Obsédé par cet état intermédiaire entre enfance et adolescence où les garçons ont une grâce maladroite qu'ils ne retrouvent jamais plus après, Bernard Faucon organise des mises en scène extrêmement élaborées à l'aide de mannequins un peu désuets, charmants, disposés de telle manière qu'ils nous donnent l'impression de la réalité, une réalité très fantasmée où tout s'éternise dans la douceur irrisée du rêve. La photographie dévie ce rêve vers des voies étranges, un peu perverses, car si, dans les vitrines, ces mannequins de petits garçons mimant des gestes stéréotypés sont perçus bien sûr comme parfaitement immobiles, saisis par cet instrument qui arrête le mouvement - l'appareil photographique - ces mêmes garçonnets paraissent avoir été arrêtés dans un mouvement qu'ils n'ont jamais eu mais que leur prête notre imaginaire habitué à voir dans la photo un art de l'instantané. Ces figures immobiles dans la réalité, immobiles sur la photo, s'animent donc et s'arrêtent dans une sorte de radieux ralenti, d'espace magique, où les contradictions s'abolissent.

II est d'autres photographes dans la sélection qui vous est présentée ici mais ceux dont je viens de parler me paraissent intéressants en ce sens qu'ils utilisent franchement le médium photographique, sans truquer, sans chercher à le détourner.

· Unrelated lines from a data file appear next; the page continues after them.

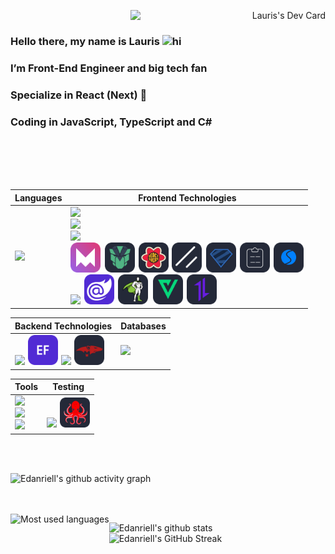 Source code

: <a align="right" href="https://app.daily.dev/edanriell"><img align="right" src="https://api.daily.dev/devcards/v2/m35UVe1p9Qm059QD5h02k.png?type=wide&r=dqw" width="62%" alt="Lauris's Dev Card"/></a>

<br />

<h3 align="left">
    Hello there, my name is Lauris <img src="https://user-images.githubusercontent.com/1303154/88677602-1635ba80-d120-11ea-84d8-d263ba5fc3c0.gif" width="28px" height="28px" alt="hi">
</h3>
<h3 align="left">I’m Front-End Engineer and big tech fan</h3>
<h3 align="left">Specialize in React (Next) 🚀</h3>
<h3 align="left">Coding in JavaScript, TypeScript and C#</h3>

<br />
<br />
<br />
<br />

| <strong>Languages</strong> | <strong>Frontend Technologies</strong> |
| --- | --- |
| <img src="https://skillicons.dev/icons?i=js,ts,cs,html,css,bash" /> | <div align="left"><img src="https://skillicons.dev/icons?i=react,sass,vue,webpack,vite,bootstrap,pinia" /></div><div align="left"><img src="https://skillicons.dev/icons?i=styledcomponents,tailwind,nextjs,materialui,threejs,angular,gulp" /></div><div align="left"><img src="https://skillicons.dev/icons?i=svelte,astro,less,vuetify,remix,solidjs,jquery" /></div><div align="left"><img width="48px" height="48px" src="https://raw.githubusercontent.com/Edanriell/Edanriell/main/assets/icons/FramerMotion.svg" />&hairsp;&hairsp;&hairsp;&hairsp;&hairsp;<img width="48px" height="48px" src="https://raw.githubusercontent.com/Edanriell/Edanriell/main/assets/icons/PrimeVue-Dark.svg" />&hairsp;&hairsp;&hairsp;&hairsp;&hairsp;<img width="48px" height="48px" src="https://raw.githubusercontent.com/Edanriell/Edanriell/main/assets/icons/ReactQuery-Dark.svg" />&hairsp;&hairsp;&hairsp;&hairsp;<img width="48px" height="48px" src="https://raw.githubusercontent.com/Edanriell/Edanriell/main/assets/icons/Shadcn-Dark.svg" />&hairsp;&hairsp;&hairsp;&hairsp;&hairsp;<img width="48px" height="48px" src="https://raw.githubusercontent.com/Edanriell/Edanriell/main/assets/icons/Zod-Dark.svg" />&hairsp;&hairsp;&hairsp;&hairsp;&hairsp;<img width="48px" height="48px" src="https://raw.githubusercontent.com/Edanriell/Edanriell/main/assets/icons/ReactHookForm-Dark.svg" />&hairsp;&hairsp;&hairsp;&hairsp;&hairsp;<img width="48px" height="48px" src="https://raw.githubusercontent.com/Edanriell/Edanriell/main/assets/icons/Swiper-Dark.svg" /></div><div align="left"><img src="https://skillicons.dev/icons?i=emotion,redux,nuxtjs" />&hairsp;&hairsp;&hairsp;&hairsp;<img width="48px" height="48px" src="https://raw.githubusercontent.com/Edanriell/Edanriell/main/assets/icons/Blazor.svg" />&hairsp;&hairsp;&hairsp;&hairsp;&hairsp;<img width="48px" height="48px" src="https://raw.githubusercontent.com/Edanriell/Edanriell/main/assets/icons/Gsap-Dark.svg" />&hairsp;&hairsp;&hairsp;&hairsp;&hairsp;&hairsp;<img width="48px" height="48px" src="https://raw.githubusercontent.com/Edanriell/Edanriell/main/assets/icons/VeeValidate-Dark.svg" />&hairsp;&hairsp;&hairsp;&hairsp;&hairsp;<img width="48px" height="48px" src="https://raw.githubusercontent.com/Edanriell/Edanriell/main/assets/icons/Axios-Dark.svg" /> |

| <strong>Backend Technologies</strong> | <strong>Databases</strong> |
| --- | --- |
| <div align="left"><img src="https://skillicons.dev/icons?i=dotnet" />&hairsp;&hairsp;&hairsp;&hairsp;<img width="48px" height="48px" src="https://raw.githubusercontent.com/Edanriell/Edanriell/main/assets/icons/Ef-Core.svg" />&hairsp;&hairsp;&hairsp;&hairsp;<img src="https://skillicons.dev/icons?i=nodejs,express,nestjs,prisma" />&hairsp;&hairsp;&hairsp;&hairsp;<img width="48px" height="48px" src="https://raw.githubusercontent.com/Edanriell/Edanriell/main/assets/icons/Mongoose-Dark.svg" /></div> | <img src="https://skillicons.dev/icons?i=mongodb,mysql,postgres,sqlite" /> |

| <strong>Tools</strong> |<strong>Testing</strong> |
| --- | --- |
| <div align="left"><img src="https://skillicons.dev/icons?i=figma,ps,postman,vscode,visualstudio,github,git" /></div><div align="left"><img src="https://skillicons.dev/icons?i=azure,webstorm,rider,idea,clion,npm,pnpm" /></div><div align="left"><img src="https://skillicons.dev/icons?i=netlify,vercel,yarn" /></div> | <img src="https://skillicons.dev/icons?i=vitest,jest,cypress" />&hairsp;&hairsp;&hairsp;&hairsp;<img width="48px" height="48px" src="https://raw.githubusercontent.com/Edanriell/Edanriell/main/assets/icons/TestingLibrary-Dark.svg" /> |

<br />
<br />

![Edanriell's github activity graph](https://github-readme-activity-graph.vercel.app/graph?username=edanriell&bg_color=FFFEFE&color=444D57&title_color=3A80E8&point=5994EC&line=D8E5F9&radius=16)

<br />
<br />

<img align="left" height="500px" src="https://github-readme-stats.vercel.app/api/top-langs/?username=edanriell&count_private=true&theme=default&border_radius=16&layout=donut-vertical&langs_count=10" alt="Most used languages" />

![Edanriell's github stats](https://github-readme-stats.vercel.app/api?username=edanriell&show_icons=true&theme=default&border_radius=16&rank_icon=default)
![Edanriell's GitHub Streak](https://github-readme-streak-stats.herokuapp.com/?user=edanriell&theme=default&border_radius=16&card_width=467&card_height=270)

En revenant à la spécialité même de la photo. Comme le firent ceux des années 20 dont je parlais tout à l'heure.

Mais il ne s'agit plus aujourd'hui d'affirmer que la photo est chimie, mécanique et optique - nous le savons - il ne s'agit plus de vanter ses qualités de « froideur »: le monde où nous vivons n'accorde plus le même crédit au tremblement du pinceau ou à celui de la main de l'artiste de manière plus générale. Les photographes qui, de plus en plus nombreux aujourd'hui exposent dans les galeries de peinture et peuvent parfois se confondre avec les peintres utilisant la photographie, vont devoir inventer leur univers propre. II est difficile de dire aujourd'hui ce qu'il sera. Nous voyons ici les prémisses de ce qu'il pourrait être.